Cloudflare ha recentemente annunciato di aver bloccato in modo automatico un attacco DDoS da record che ha raggiunto un picco di 11,5 terabit al secondo. Questo attacco, della durata di soli 35 secondi, rappresenta una delle più grandi minacce di tipo volumetrico mai registrate, sottolineando la crescente pericolosità degli attacchi DDoS ai danni delle infrastrutture digitali mondiali.
Attacchi DDoS volumetrici: caratteristiche e funzionamento
Gli attacchi DDoS volumetrici sono progettati per sommergere un obiettivo con una quantità enorme di traffico, causando rallentamenti, congestione della rete e, in molti casi, l’interruzione totale del servizio.

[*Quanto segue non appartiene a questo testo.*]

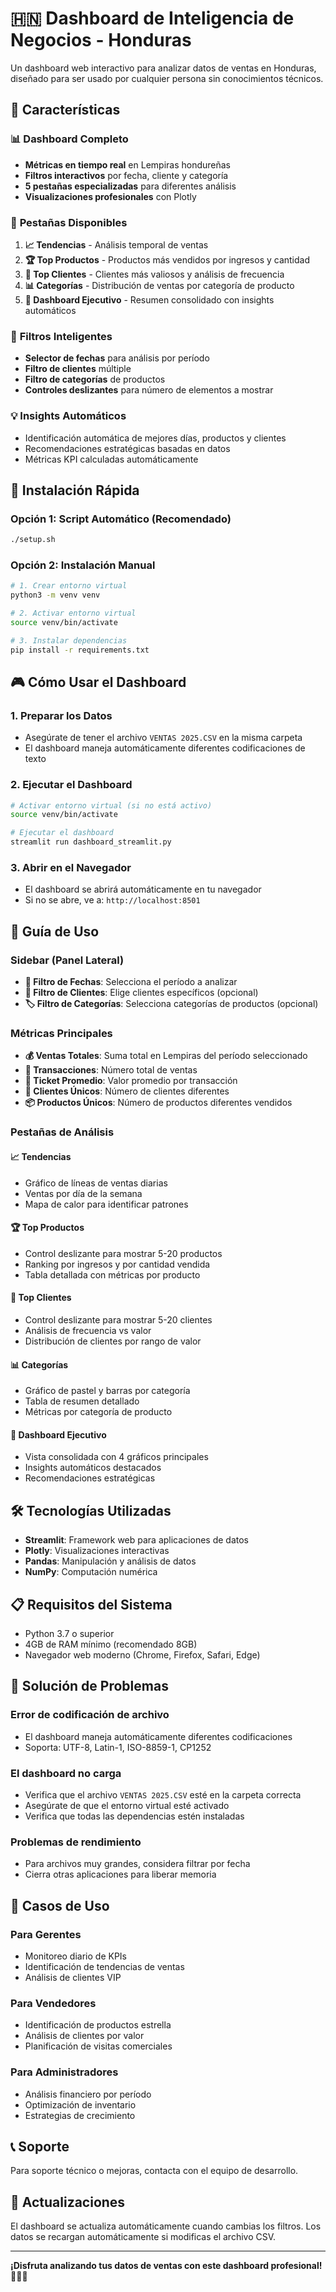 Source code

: # 🇭🇳 Dashboard de Inteligencia de Negocios - Honduras

Un dashboard web interactivo para analizar datos de ventas en Honduras, diseñado para ser usado por cualquier persona sin conocimientos técnicos.

## 🌟 Características

### 📊 **Dashboard Completo**
- **Métricas en tiempo real** en Lempiras hondureñas
- **Filtros interactivos** por fecha, cliente y categoría
- **5 pestañas especializadas** para diferentes análisis
- **Visualizaciones profesionales** con Plotly

### 🎯 **Pestañas Disponibles**
1. **📈 Tendencias** - Análisis temporal de ventas
2. **🏆 Top Productos** - Productos más vendidos por ingresos y cantidad
3. **👑 Top Clientes** - Clientes más valiosos y análisis de frecuencia
4. **📊 Categorías** - Distribución de ventas por categoría de producto
5. **🎯 Dashboard Ejecutivo** - Resumen consolidado con insights automáticos

### 🔧 **Filtros Inteligentes**
- **Selector de fechas** para análisis por período
- **Filtro de clientes** múltiple
- **Filtro de categorías** de productos
- **Controles deslizantes** para número de elementos a mostrar

### 💡 **Insights Automáticos**
- Identificación automática de mejores días, productos y clientes
- Recomendaciones estratégicas basadas en datos
- Métricas KPI calculadas automáticamente

## 🚀 Instalación Rápida

### Opción 1: Script Automático (Recomendado)
```bash
./setup.sh
```

### Opción 2: Instalación Manual
```bash
# 1. Crear entorno virtual
python3 -m venv venv

# 2. Activar entorno virtual
source venv/bin/activate

# 3. Instalar dependencias
pip install -r requirements.txt
```

## 🎮 Cómo Usar el Dashboard

### 1. **Preparar los Datos**
- Asegúrate de tener el archivo `VENTAS 2025.CSV` en la misma carpeta
- El dashboard maneja automáticamente diferentes codificaciones de texto

### 2. **Ejecutar el Dashboard**
```bash
# Activar entorno virtual (si no está activo)
source venv/bin/activate

# Ejecutar el dashboard
streamlit run dashboard_streamlit.py
```

### 3. **Abrir en el Navegador**
- El dashboard se abrirá automáticamente en tu navegador
- Si no se abre, ve a: `http://localhost:8501`

## 🎨 Guía de Uso

### **Sidebar (Panel Lateral)**
- **📅 Filtro de Fechas**: Selecciona el período a analizar
- **👥 Filtro de Clientes**: Elige clientes específicos (opcional)
- **🏷️ Filtro de Categorías**: Selecciona categorías de productos (opcional)

### **Métricas Principales**
- **💰 Ventas Totales**: Suma total en Lempiras del período seleccionado
- **🛒 Transacciones**: Número total de ventas
- **🎯 Ticket Promedio**: Valor promedio por transacción
- **👥 Clientes Únicos**: Número de clientes diferentes
- **📦 Productos Únicos**: Número de productos diferentes vendidos

### **Pestañas de Análisis**

#### 📈 **Tendencias**
- Gráfico de líneas de ventas diarias
- Ventas por día de la semana
- Mapa de calor para identificar patrones

#### 🏆 **Top Productos**
- Control deslizante para mostrar 5-20 productos
- Ranking por ingresos y por cantidad vendida
- Tabla detallada con métricas por producto

#### 👑 **Top Clientes**
- Control deslizante para mostrar 5-20 clientes
- Análisis de frecuencia vs valor
- Distribución de clientes por rango de valor

#### 📊 **Categorías**
- Gráfico de pastel y barras por categoría
- Tabla de resumen detallado
- Métricas por categoría de producto

#### 🎯 **Dashboard Ejecutivo**
- Vista consolidada con 4 gráficos principales
- Insights automáticos destacados
- Recomendaciones estratégicas

## 🛠️ Tecnologías Utilizadas

- **Streamlit**: Framework web para aplicaciones de datos
- **Plotly**: Visualizaciones interactivas
- **Pandas**: Manipulación y análisis de datos
- **NumPy**: Computación numérica

## 📋 Requisitos del Sistema

- Python 3.7 o superior
- 4GB de RAM mínimo (recomendado 8GB)
- Navegador web moderno (Chrome, Firefox, Safari, Edge)

## 🔧 Solución de Problemas

### **Error de codificación de archivo**
- El dashboard maneja automáticamente diferentes codificaciones
- Soporta: UTF-8, Latin-1, ISO-8859-1, CP1252

### **El dashboard no carga**
- Verifica que el archivo `VENTAS 2025.CSV` esté en la carpeta correcta
- Asegúrate de que el entorno virtual esté activado
- Verifica que todas las dependencias estén instaladas

### **Problemas de rendimiento**
- Para archivos muy grandes, considera filtrar por fecha
- Cierra otras aplicaciones para liberar memoria

## 🎯 Casos de Uso

### **Para Gerentes**
- Monitoreo diario de KPIs
- Identificación de tendencias de ventas
- Análisis de clientes VIP

### **Para Vendedores**
- Identificación de productos estrella
- Análisis de clientes por valor
- Planificación de visitas comerciales

### **Para Administradores**
- Análisis financiero por período
- Optimización de inventario
- Estrategias de crecimiento

## 📞 Soporte

Para soporte técnico o mejoras, contacta con el equipo de desarrollo.

## 🔄 Actualizaciones

El dashboard se actualiza automáticamente cuando cambias los filtros. Los datos se recargan automáticamente si modificas el archivo CSV.

---

**¡Disfruta analizando tus datos de ventas con este dashboard profesional! 🚀🇭🇳**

Questi attacchi sfruttano spesso botnet composte da dispositivi infetti, tra cui computer, dispositivi IoT e altre macchine compromesse tramite malware.
Il caso dell’attacco da 11,5 Tbps
Nel caso specifico, l’attacco da 11,5 Tbps si è manifestato come un UDP flood, inizialmente attribuito a Google Cloud, ma successivamente identificato come proveniente da una combinazione di diversi provider cloud e dispositivi IoT. Cloudflare ha dichiarato che le sue difese sono state messe a dura prova, riuscendo però a bloccare centinaia di attacchi hyper-volumetrici nelle ultime settimane, alcuni dei quali hanno raggiunto anche i 5,1 miliardi di pacchetti al secondo.
Crescita degli attacchi hyper-volumetrici
L’aumento di questi attacchi è evidente: nel secondo trimestre del 2025 sono stati registrati oltre 6500 attacchi hyper-volumetrici, in netto aumento rispetto ai 700 del trimestre precedente. Questo trend preoccupa gli esperti di sicurezza, poiché spesso gli attacchi volumetrici vengono utilizzati come copertura per azioni più sofisticate, permettendo agli attaccanti di penetrare ulteriormente nelle reti e rubare dati o compromettere account di alto valore.
Botnet evolute e nuove tecniche di attacco
Un altro aspetto rilevante è l’evoluzione delle botnet, come RapperBot, che prende di mira videoregistratori di rete (NVR) e dispositivi IoT vulnerabili per arruolarli in attacchi DDoS. Gli hacker sfruttano vulnerabilità nei firmware per ottenere accesso e installare il malware necessario, utilizzando tecniche come il mount di file system NFS e l’aggiornamento fittizio del firmware. Successivamente, il malware comunica con server di comando e controllo attraverso DNS TXT records e algoritmi di generazione di domini, ricevendo istruzioni criptate per lanciare nuovi attacchi o propagare ulteriormente l’infezione.
Difesa e mitigazione
La difesa contro questi attacchi rimane una priorità assoluta per i provider cloud e le aziende di sicurezza, che continuano a sviluppare e implementare sistemi avanzati di rilevamento e mitigazione.